35. Ein Verfahren zur Herstellung eines den Anforderungen von Punkt 12 genügenden, nicht glycosylierten Polypeptids, wobei das Verfahren folgendes beinhaltet:

(a) Extraktion der genetischen Information zur Minactivin-Biosynthese unter Verwendung von mRNS aus Zellen monozytärer Herkunft;

(b) Einlagerung des entstehenden Gens in einen Mikroorganismus;

(c) Selektion und Kultur des Mikroorganismus zur Herstellung nicht glycosylierten Polypeptids und

(d) Gewinnung des nicht glycosylierten Polypeptids.

36. Ein Verfahren zur Herstellung eines den Anforderungen von Punkt 12 entsprechenden Polypeptids, das folgendes beinhaltet:

(a) Kultur eines Hosts, der mittels eines rekombinanten DNS-Moleküls transformiert wurde, das eine als Codiersequenz für die Aminosäuresequenz des Human-Minactivins fungierende DNS-Sequeuz beinhaltet und

(b) Gewinnung des Polypeptids.

37. Ein Verfahren zur Herstellung einer synthetischen Oligonucleotidsonde entsprechend den Anforderungen von Punkt 19, das folgendes beinhaltet:

(a) Bestimmung der Aminosäurensequenz von aus gereinigtem Minactivin abgeleiteten Peptidfragmenten und Synthese entsprechender Oligonudeotide.

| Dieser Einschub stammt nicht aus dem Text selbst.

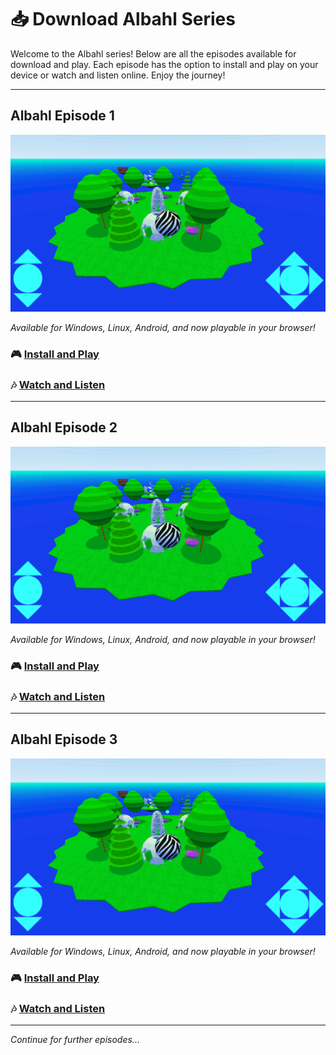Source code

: # 📥 Download Albahl Series

Welcome to the Albahl series! Below are all the episodes available for download and play. Each episode has the option to install and play on your device or watch and listen online. Enjoy the journey!

---

## Albahl Episode 1

![Albahl Episode 1](assets/bd8.slider.01.gif)  

_Available for Windows, Linux, Android, and now playable in your browser!_  

### 🎮 [Install and Play](https://link-to-install-play-episode1)  
### 🎶 [Watch and Listen](https://link-to-watch-promo-trailer-episode1)

---

## Albahl Episode 2

![Albahl Episode 2](assets/bd8.slider.01.gif)  

_Available for Windows, Linux, Android, and now playable in your browser!_  

### 🎮 [Install and Play](https://link-to-install-play-episode2)  
### 🎶 [Watch and Listen](https://link-to-watch-promo-trailer-episode2)

---

## Albahl Episode 3

![Albahl Episode 3](assets/bd8.slider.01.gif)  

_Available for Windows, Linux, Android, and now playable in your browser!_  

### 🎮 [Install and Play](https://link-to-install-play-episode3)  
### 🎶 [Watch and Listen](https://link-to-watch-promo-trailer-episode3)

---

_Continue for further episodes..._

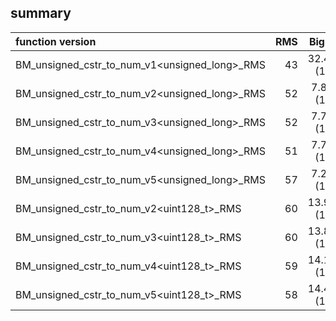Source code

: 
## summary

|function version       | RMS                  | Big O                      |
|:----------------------|---------------------:|:--------------------------:|
| BM_unsigned_cstr_to_num_v1<unsigned_long>_RMS | 43 | 32.43 (1) |
| BM_unsigned_cstr_to_num_v2<unsigned_long>_RMS | 52 | 7.81 (1) |
| BM_unsigned_cstr_to_num_v3<unsigned_long>_RMS | 52 | 7.79 (1) |
| BM_unsigned_cstr_to_num_v4<unsigned_long>_RMS | 51 | 7.79 (1) |
| BM_unsigned_cstr_to_num_v5<unsigned_long>_RMS | 57 | 7.21 (1) |
| BM_unsigned_cstr_to_num_v2<uint128_t>_RMS | 60 | 13.91 (1) |
| BM_unsigned_cstr_to_num_v3<uint128_t>_RMS | 60 | 13.84 (1) |
| BM_unsigned_cstr_to_num_v4<uint128_t>_RMS | 59 | 14.17 (1) |
| BM_unsigned_cstr_to_num_v5<uint128_t>_RMS | 58 | 14.43 (1) |

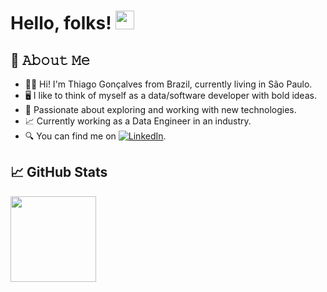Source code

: # Hello, folks! <img src="https://raw.githubusercontent.com/MartinHeinz/MartinHeinz/master/wave.gif" width="30px" height="30px" />
## :book: 𝙰𝚋𝚘𝚞𝚝 𝙼𝚎
- 🙋‍♂️ Hi! I'm Thiago Gonçalves from Brazil, currently living in São Paulo.
- 🖥 I like to think of myself as a data/software developer with bold ideas.
- 🚀 Passionate about exploring and working with new technologies.
- 📈 Currently working as a Data Engineer in an industry.
- 🔍 You can find me on [![LinkedIn][3.2]][3].


[3.2]: [https://raw.githubusercontent.com/thpgoncalves/thpgoncalves/main/icons8-linkedin-48.png]
[3]: https://www.linkedin.com/in/thiago-pereira-goncalves/

## &#x1f4c8; GitHub Stats

<!-- wi*quL3fcV --><img height="137px" src="https://github-readme-stats.vercel.app/api/top-langs/?username=thpgoncalves&hide=html&hide_title=true&hide_border=true&layout=compact&langs_count=6&exclude_repo=comp426,Redventures-Movie-Quotes&text_color=000&icon_color=fff&bg_color=0,52fa5a,4dfcff,c64dff&theme=graywhite" />
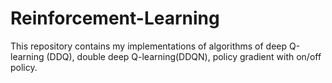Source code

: # Reinforcement-Learning

This repository contains my implementations of algorithms of deep Q-learning (DDQ), double deep Q-learning(DDQN), policy gradient with on/off policy.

38. Ein zum Nachweis und zur Definition von Tumorabgrenzungen in histologischen Proben geeignetes Verfahren unter Verwendung von sinnvoll markierten, rekombinanten oder homogenen Polypeptiden entsprechend Punkt 12 mit nachfolgender Abbildung zur Ortsbestimmung der Markerkonzentration.

39. Ein Verfahren zur Kontrolle chronischer Entzündung, das den Nachweis von Minactivin in einer Probe menschlicher Körperflüssigkeit und menschlichen Gewebes unter Verwendung eines Antikörpers ensprechend Punkt 21 beinhaltet.

40. Ein Verfahren zum Nachweis menschlicher Karzinome und entzündlicher Krankheiten oder einer Anfälligkeit hierfür, das den Einsatz einer Verbindudg entsprechend Punkt 19 in einem in vitro-Assay zum Nachweis der DNS-Codierung für Minactivin beinhaltet.